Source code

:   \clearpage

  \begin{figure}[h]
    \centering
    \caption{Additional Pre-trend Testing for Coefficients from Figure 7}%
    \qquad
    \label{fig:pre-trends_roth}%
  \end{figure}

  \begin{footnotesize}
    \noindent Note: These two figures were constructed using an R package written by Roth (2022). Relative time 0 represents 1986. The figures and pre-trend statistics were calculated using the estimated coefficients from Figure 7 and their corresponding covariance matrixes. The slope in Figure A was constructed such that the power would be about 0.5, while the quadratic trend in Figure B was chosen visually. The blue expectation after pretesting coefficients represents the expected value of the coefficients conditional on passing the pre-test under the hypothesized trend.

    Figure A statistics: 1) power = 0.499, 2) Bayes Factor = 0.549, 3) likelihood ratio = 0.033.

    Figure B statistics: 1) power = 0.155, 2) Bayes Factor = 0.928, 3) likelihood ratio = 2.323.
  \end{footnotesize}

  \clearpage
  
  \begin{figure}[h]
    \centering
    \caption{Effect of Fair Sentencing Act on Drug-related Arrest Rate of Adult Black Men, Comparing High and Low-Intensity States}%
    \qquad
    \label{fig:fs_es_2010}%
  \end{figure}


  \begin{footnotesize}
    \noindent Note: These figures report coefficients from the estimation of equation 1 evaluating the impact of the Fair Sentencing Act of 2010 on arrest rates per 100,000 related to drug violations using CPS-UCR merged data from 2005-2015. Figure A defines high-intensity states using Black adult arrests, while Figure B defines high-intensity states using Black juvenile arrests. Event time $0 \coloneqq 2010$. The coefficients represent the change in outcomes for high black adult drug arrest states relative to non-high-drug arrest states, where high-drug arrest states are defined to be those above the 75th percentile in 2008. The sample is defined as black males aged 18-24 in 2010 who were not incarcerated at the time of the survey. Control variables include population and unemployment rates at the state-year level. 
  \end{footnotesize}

- PROBLEM REQUIREMENTS:
Filter the lines above so that only those with the string "statistics" remain, then copy them.

- RESPONSE FOR THIS EXERCISE:
    \noindent Note: These two figures were constructed using an R package written by Roth (2022). Relative time 0 represents 1986. The figures and pre-trend statistics were calculated using the estimated coefficients from Figure 7 and their corresponding covariance matrixes. The slope in Figure A was constructed such that the power would be about 0.5, while the quadratic trend in Figure B was chosen visually. The blue expectation after pretesting coefficients represents the expected value of the coefficients conditional on passing the pre-test under the hypothesized trend.
    Figure A statistics: 1) power = 0.499, 2) Bayes Factor = 0.549, 3) likelihood ratio = 0.033.
    Figure B statistics: 1) power = 0.155, 2) Bayes Factor = 0.928, 3) likelihood ratio = 2.323.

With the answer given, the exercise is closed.